I get up and, still not quite ready to take down the tent, head out of my nook and into the sunlight. I take this walk every Memorial Day. I consider it as fundamental a ritual as I have, a chance to say goodbye to this land that I have had a connection to, felt was, to some degree, mine. I walk down to the merchants’ circle, hug my friends, help take down one of the festival pavilions, sort a few piles of elbow joints and aluminum framing rods.
My final walk through Gaea does not quell the ball of alienation I have felt in the pit of me this weekend — not entirely, anyway — but at the same time, it does remind me of the reasons why I love Gaea, why she has remained my heart-land. I think back to something one of my uncles said at the fire Saturday night.

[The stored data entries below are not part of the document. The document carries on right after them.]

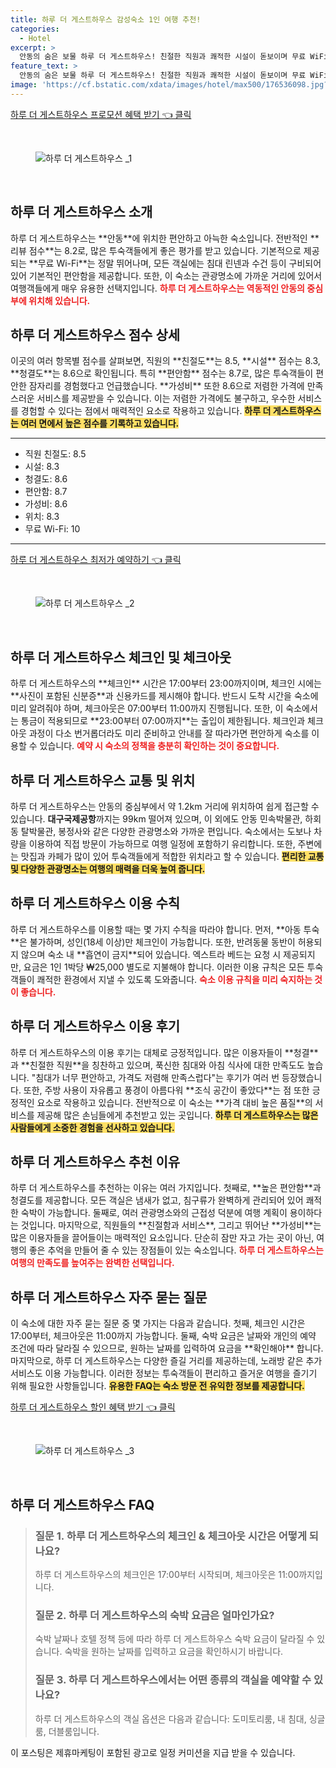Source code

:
 ```yaml
---
title: 하루 더 게스트하우스 감성숙소 1인 여행 추천!
categories:
  - Hotel
excerpt: >
  안동의 숨은 보물 하루 더 게스트하우스! 친절한 직원과 쾌적한 시설이 돋보이며 무료 WiFi와 맛있는 조식으로 편안한 여행을 완성하세요. 가성비 좋은 선택이 기다립니다!
feature_text: >
  안동의 숨은 보물 하루 더 게스트하우스! 친절한 직원과 쾌적한 시설이 돋보이며 무료 WiFi와 맛있는 조식으로 편안한 여행을 완성하세요. 가성비 좋은 선택이 기다립니다!
image: 'https://cf.bstatic.com/xdata/images/hotel/max500/176536098.jpg?k=df70e53ba0594049d0d05b63cdfdfcecb1b4ccbf592a2f79ec34ae3288b03e80&o=&hp=1'
---
```


<p><a class="modoo-button" href="https://tinyurl.com/2dpe2vuh" rel="nofollow noopener">하루 더 게스트하우스  프로모션 혜택 받기 👈 클릭</a></p><br/>
<figure class="image"><img alt="하루 더 게스트하우스 _1" src="https://cf.bstatic.com/xdata/images/hotel/max1024x768/200350441.jpg?k=2713f223601af76b2c04379a0e1fdb0fe5b7e3dd13f307128befa9d577009b80&amp;o=&amp;hp=1"/></figure><br/>

<h2 id="하루_더_게스트하우스_소개">하루 더 게스트하우스 소개</h2>
<p>하루 더 게스트하우스는 **안동**에 위치한 편안하고 아늑한 숙소입니다. 전반적인 **리뷰 점수**는 8.2로, 많은 투숙객들에게 좋은 평가를 받고 있습니다. 기본적으로 제공되는 **무료 Wi-Fi**는 정말 뛰어나며, 모든 객실에는 침대 린넨과 수건 등이 구비되어 있어 기본적인 편안함을 제공합니다. 또한, 이 숙소는 관광명소에 가까운 거리에 있어서 여행객들에게 매우 유용한 선택지입니다. <b><span style="color: #ee2323;">하루 더 게스트하우스는 역동적인 안동의 중심부에 위치해 있습니다.</span></b></p>
<h2 id="하루_더_게스트하우스_점수_상세">하루 더 게스트하우스 점수 상세</h2>
<p>이곳의 여러 항목별 점수를 살펴보면, 직원의 **친절도**는 8.5, **시설** 점수는 8.3, **청결도**는 8.6으로 확인됩니다. 특히 **편안함** 점수는 8.7로, 많은 투숙객들이 편안한 잠자리를 경험했다고 언급했습니다. **가성비** 또한 8.6으로 저렴한 가격에 만족스러운 서비스를 제공받을 수 있습니다. 이는 저렴한 가격에도 불구하고, 우수한 서비스를 경험할 수 있다는 점에서 매력적인 요소로 작용하고 있습니다. <b><span style="background-color: #ffe066;">하루 더 게스트하우스는 여러 면에서 높은 점수를 기록하고 있습니다.</span></b></p>
<hr/>
<ul>
<li>직원 친절도: 8.5</li>
<li>시설: 8.3</li>
<li>청결도: 8.6</li>
<li>편안함: 8.7</li>
<li>가성비: 8.6</li>
<li>위치: 8.3</li>
<li>무료 Wi-Fi: 10</li>
</ul>
<hr/>
<p><a class="modoo-button" href="https://tinyurl.com/2dpe2vuh" rel="nofollow noopener">하루 더 게스트하우스  최저가 예약하기 👈 클릭</a></p><br/>
<figure class="image"><img alt="하루 더 게스트하우스 _2" src="https://cf.bstatic.com/xdata/images/hotel/max500/176536098.jpg?k=df70e53ba0594049d0d05b63cdfdfcecb1b4ccbf592a2f79ec34ae3288b03e80&amp;o=&amp;hp=1"/></figure><br/>
<h2 id="하루_더_게스트하우스_체크인_및_체크아웃">하루 더 게스트하우스 체크인 및 체크아웃</h2>
<p>하루 더 게스트하우스의 **체크인** 시간은 17:00부터 23:00까지이며, 체크인 시에는 **사진이 포함된 신분증**과 신용카드를 제시해야 합니다. 반드시 도착 시간을 숙소에 미리 알려줘야 하며, 체크아웃은 07:00부터 11:00까지 진행됩니다. 또한, 이 숙소에서는 통금이 적용되므로 **23:00부터 07:00까지**는 출입이 제한됩니다. 체크인과 체크아웃 과정이 다소 번거롭더라도 미리 준비하고 안내를 잘 따라가면 편안하게 숙소를 이용할 수 있습니다. <b><span style="color: #ee2323;">예약 시 숙소의 정책을 충분히 확인하는 것이 중요합니다.</span></b></p>
<h2 id="하루_더_게스트하우스_교통_및_위치">하루 더 게스트하우스 교통 및 위치</h2>
<p>하루 더 게스트하우스는 안동의 중심부에서 약 1.2km 거리에 위치하여 쉽게 접근할 수 있습니다. <b>대구국제공항</b>까지는 99km 떨어져 있으며, 이 외에도 안동 민속박물관, 하회동 탈박물관, 봉정사와 같은 다양한 관광명소와 가까운 편입니다. 숙소에서는 도보나 차량을 이용하여 직접 방문이 가능하므로 여행 일정에 포함하기 유리합니다. 또한, 주변에는 맛집과 카페가 많이 있어 투숙객들에게 적합한 위치라고 할 수 있습니다. <b><span style="background-color: #ffe066;">편리한 교통 및 다양한 관광명소는 여행의 매력을 더욱 높여 줍니다.</span></b></p>
<h2 id="하루_더_게스트하우스_이용_수칙">하루 더 게스트하우스 이용 수칙</h2>
<p>하루 더 게스트하우스를 이용할 때는 몇 가지 수칙을 따라야 합니다. 먼저, **아동 투숙**은 불가하며, 성인(18세 이상)만 체크인이 가능합니다. 또한, 반려동물 동반이 허용되지 않으며 숙소 내 **흡연이 금지**되어 있습니다. 엑스트라 베드는 요청 시 제공되지만, 요금은 1인 1박당 ₩25,000 별도로 지불해야 합니다. 이러한 이용 규칙은 모든 투숙객들이 쾌적한 환경에서 지낼 수 있도록 도와줍니다. <b><span style="color: #ee2323;">숙소 이용 규칙을 미리 숙지하는 것이 좋습니다.</span></b></p>
<h2 id="하루_더_게스트하우스_이용_후기">하루 더 게스트하우스 이용 후기</h2>
<p>하루 더 게스트하우스의 이용 후기는 대체로 긍정적입니다. 많은 이용자들이 **청결**과 **친절한 직원**을 칭찬하고 있으며, 푹신한 침대와 아침 식사에 대한 만족도도 높습니다. "침대가 너무 편안하고, 가격도 저렴해 만족스럽다"는 후기가 여러 번 등장했습니다. 또한, 주방 사용이 자유롭고 풍경이 아름다워 **조식 공간이 좋았다**는 점 또한 긍정적인 요소로 작용하고 있습니다. 전반적으로 이 숙소는 **가격 대비 높은 품질**의 서비스를 제공해 많은 손님들에게 추천받고 있는 곳입니다. <b><span style="background-color: #ffe066;">하루 더 게스트하우스는 많은 사람들에게 소중한 경험을 선사하고 있습니다.</span></b></p>
<h2 id="하루_더_게스트하우스_추천_이유">하루 더 게스트하우스 추천 이유</h2>
<p>하루 더 게스트하우스를 추천하는 이유는 여러 가지입니다. 첫째로, **높은 편안함**과 청결도를 제공합니다. 모든 객실은 냄새가 없고, 침구류가 완벽하게 관리되어 있어 쾌적한 숙박이 가능합니다. 둘째로, 여러 관광명소와의 근접성 덕분에 여행 계획이 용이하다는 것입니다. 마지막으로, 직원들의 **친절함과 서비스**, 그리고 뛰어난 **가성비**는 많은 이용자들을 끌어들이는 매력적인 요소입니다. 단순히 잠만 자고 가는 곳이 아닌, 여행의 좋은 추억을 만들어 줄 수 있는 장점들이 있는 숙소입니다. <b><span style="color: #ee2323;">하루 더 게스트하우스는 여행의 만족도를 높여주는 완벽한 선택입니다.</span></b></p>
<h2 id="하루_더_게스트하우스_자주_묻는_질문">하루 더 게스트하우스 자주 묻는 질문</h2>
<p>이 숙소에 대한 자주 묻는 질문 중 몇 가지는 다음과 같습니다. 첫째, 체크인 시간은 17:00부터, 체크아웃은 11:00까지 가능합니다. 둘째, 숙박 요금은 날짜와 개인의 예약 조건에 따라 달라질 수 있으므로, 원하는 날짜를 입력하여 요금을 **확인해야** 합니다. 마지막으로, 하루 더 게스트하우스는 다양한 즐길 거리를 제공하는데, 노래방 같은 추가 서비스도 이용 가능합니다. 이러한 정보는 투숙객들이 편리하고 즐거운 여행을 즐기기 위해 필요한 사항들입니다. <b><span style="background-color: #ffe066;">유용한 FAQ는 숙소 방문 전 유익한 정보를 제공합니다.</span></b></p>

<p><a class="modoo-button" href="https://tinyurl.com/2dpe2vuh" rel="nofollow noopener">하루 더 게스트하우스  할인 혜택 받기 👈 클릭</a></p><br>

<figure class="image"><img src="https://cf.bstatic.com/xdata/images/hotel/max500/442004253.jpg?k=e0d263bfb25da13c9f70eac5db4ae45909f9a6a569b2970fd0e31b68cd3823df&o=&hp=1" alt="하루 더 게스트하우스 _3"></figure><br>
<h2 id="하루 더 게스트하우스 _FAQ">하루 더 게스트하우스  FAQ</h2>
<div itemscope="" itemtype="https://schema.org/FAQPage"> 
<blockquote> 
<div itemscope="" itemprop="mainEntity" itemtype="https://schema.org/Question"> 
<h3 id="질문_1" itemprop="name">질문 1. 하루 더 게스트하우스의 체크인 & 체크아웃 시간은 어떻게 되나요?</h3> 
<div itemscope="" itemprop="acceptedAnswer" itemtype="https://schema.org/Answer"> 
<span itemprop="text"> 
<p>하루 더 게스트하우스의 체크인은 17:00부터 시작되며, 체크아웃은 11:00까지입니다.</p> 
</span> 
</div> 
</div> 

<div itemscope="" itemprop="mainEntity" itemtype="https://schema.org/Question"> 
<h3 id="질문_2" itemprop="name">질문 2. 하루 더 게스트하우스의 숙박 요금은 얼마인가요?</h3> 
<div itemscope="" itemprop="acceptedAnswer" itemtype="https://schema.org/Answer"> 
<span itemprop="text"> 
<p>숙박 날짜나 호텔 정책 등에 따라 하루 더 게스트하우스 숙박 요금이 달라질 수 있습니다. 숙박을 원하는 날짜를 입력하고 요금을 확인하시기 바랍니다.</p> 
</span> 
</div> 
</div> 

<div itemscope="" itemprop="mainEntity" itemtype="https://schema.org/Question"> 
<h3 id="질문_3" itemprop="name">질문 3. 하루 더 게스트하우스에서는 어떤 종류의 객실을 예약할 수 있나요?</h3> 
<div itemscope="" itemprop="acceptedAnswer" itemtype="https://schema.org/Answer"> 
<span itemprop="text"> 
<p>하루 더 게스트하우스의 객실 옵션은 다음과 같습니다: 도미토리룸, 내 침대, 싱글룸, 더블룸입니다.</p> 
</span> 
</div> 
</div> 
</blockquote> 
</div><p>이 포스팅은 제휴마케팅이 포함된 광고로 일정 커미션을 지급 받을 수 있습니다.</p>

We were watching the dancers, listening to the drums, feeling the cool air of midsummer at the edge of the fire. “It occurs to me,” my uncle said, “that for better or worse, these are the people I’ve devoted the better part of my life to. To this vision of America. To think that it exists at all, and in Kansas, of all places.” He smiled at me. “Any version of America where this allowed to exist has to be a pretty wonderful place.”
He’s right, about all of that. It is a wonderful place, and a wonderful, if passing, vision of a better world. Not a perfect one, of course, and populated by imperfect people including me, who despite coming here for longer than memory, still does not know the trees. It does not salve all wounds to be surrounded by other Pagans, even on Pagan land, but even when I feel alone here, I still feel at home. Perhaps that, more than simple laziness, explains my continued reluctance to take down my tent.